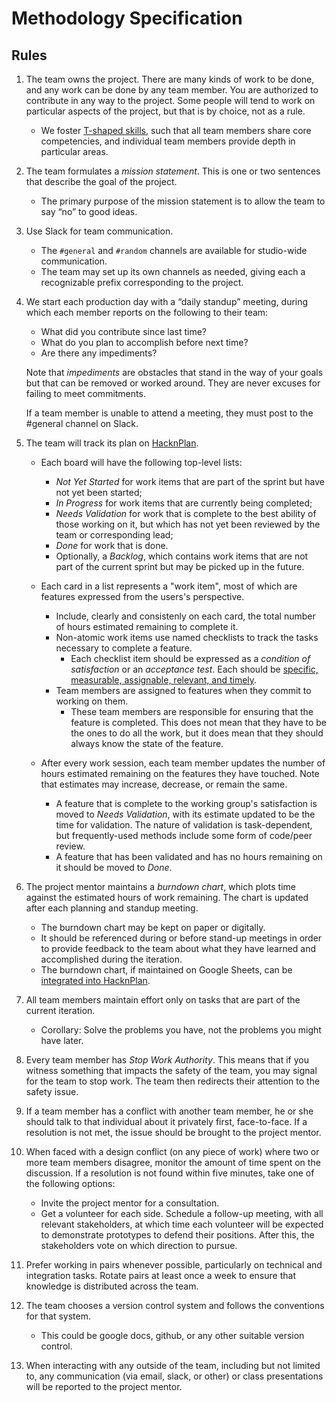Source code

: # Methodology Specification

## Rules

1. The team owns the project. There are many kinds of work to be done, and any
   work can be done by any team member. You are authorized to contribute in any
   way to the project. Some people will tend to work on particular aspects of
   the project, but that is by choice, not as a rule.
    - We foster [T-shaped
      skills](https://en.wikipedia.org/wiki/T-shaped_skills), such that all team
      members share core competencies, and individual team members provide depth
      in particular areas.


1. The team formulates a _mission statement_. This is one or two sentences that
   describe the goal of the project.
   - The primary purpose of the mission statement is to allow the team to say
     &ldquo;no&rdquo; to good ideas.


1. Use Slack for team communication.
    - The `#general` and `#random` channels are available for studio-wide communication.
    - The team may set up its own channels as needed, giving each a recognizable
      prefix corresponding to the project. 


1. We start each production day with a &ldquo;daily standup&rdquo; meeting,
   during which each member reports on the following to their team:
    - What did you contribute since last time?
    - What do you plan to accomplish before next time?
    - Are there any impediments?

    Note that _impediments_ are obstacles that stand in the way of your goals
    but that can be removed or worked around. They are never excuses for failing
    to meet commitments.

    If a team member is unable to attend a meeting, they must post to the
    #general channel on Slack.


1. The team will track its plan on [HacknPlan](HacknPlan.com).

    - Each board will have the following top-level lists:
        - _Not Yet Started_ for work items that are part of the sprint but have not yet been started;
        - _In Progress_ for work items that are currently being completed;
        - _Needs Validation_ for work that is complete to the best ability of those working on it, but which has not yet been reviewed by the team or corresponding lead;
        - _Done_ for work that is done.
        - Optionally, a _Backlog_, which contains work items that are not part
          of the current sprint but may be picked up in the future.

    - Each card in a list represents a "work item", most of which are features expressed
     from the users's perspective. 
       - Include, clearly and consistenly on each card, the total number of
         hours estimated remaining to complete it.
       - Non-atomic work items use named checklists to track the tasks necessary
         to complete a feature.
         - Each checklist item should be expressed as a _condition of satisfaction_ or
         an _acceptance test_. Each should be [specific, measurable, assignable,
         relevant, and timely](https://en.wikipedia.org/wiki/SMART_criteria).
       - Team members are assigned to features when they commit to working on them.
         - These team members are responsible for ensuring that the feature is
           completed. This does not mean that they have to be the ones to do all
           the work, but it does mean that they should always know the state of
           the feature.

    - After every work session, each team member updates the number of hours
      estimated remaining on the features they have touched. Note that estimates
      may increase, decrease, or remain the same. 
       - A feature that is complete to the working group's satisfaction is moved
         to _Needs Validation_, with its estimate updated to be the time for
         validation. The nature of validation is task-dependent, but
         frequently-used methods include some form of code/peer review.
       - A feature that has been validated and has no hours remaining on it
         should be moved to _Done_.

1. The project mentor maintains a _burndown chart_, which plots time against the
   estimated hours of work remaining. The chart is updated after each planning
   and standup meeting. 
   - The burndown chart may be kept on paper or digitally.
   - It should be referenced during or before stand-up meetings in order to
     provide feedback to the team about what they have learned and accomplished
     during the iteration.
   - The burndown chart, if maintained on Google Sheets, can be 
     [integrated into HacknPlan](https://www.youtube.com/watch?v=hfbcO7fxa2g).


1. All team members maintain effort only on tasks that are part of the current
   iteration.
    - Corollary: Solve the problems you have, not the problems you might have later.


1. Every team member has _Stop Work Authority_. This means that if you witness
   something that impacts the safety of the team, you may signal for the team to
   stop work. The team then redirects their attention to the safety issue.


1. If a team member has a conflict with another team member, he or she should
   talk to that individual about it privately first, face-to-face. If a
   resolution is not met, the issue should be brought to the project mentor.


1. When faced with a design conflict (on any piece of work) where two or
   more team members disagree, monitor the amount of time spent on the
   discussion. If a resolution is not found within five minutes, take one of the
   following options:
    - Invite the project mentor for a consultation.
    - Get a volunteer for each side. Schedule a follow-up meeting, with all
      relevant stakeholders, at which time each volunteer will be expected to
      demonstrate prototypes to defend their positions. After this, the
      stakeholders vote on which direction to pursue.


1. Prefer working in pairs whenever possible, particularly on technical and
   integration tasks. Rotate pairs at least once a week to ensure that knowledge
   is distributed across the team.


1. The team chooses a version control system and follows the conventions for that
   system.
    - This could be google docs, github, or any other suitable version control.


1. When interacting with any outside of the team, including but not limited to, any communication (via email, slack, or other) or class presentations will be reported to the project mentor.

============

ASSIGNMENT: Quote the listing above, but only from the line that shows "1. The team owns" through the line that shows "the project, but".

WRITTEN SOLUTION:
1. The team owns the project. There are many kinds of work to be done, and any
   work can be done by any team member. You are authorized to contribute in any
   way to the project. Some people will tend to work on particular aspects of
   the project, but that is by choice, not as a rule.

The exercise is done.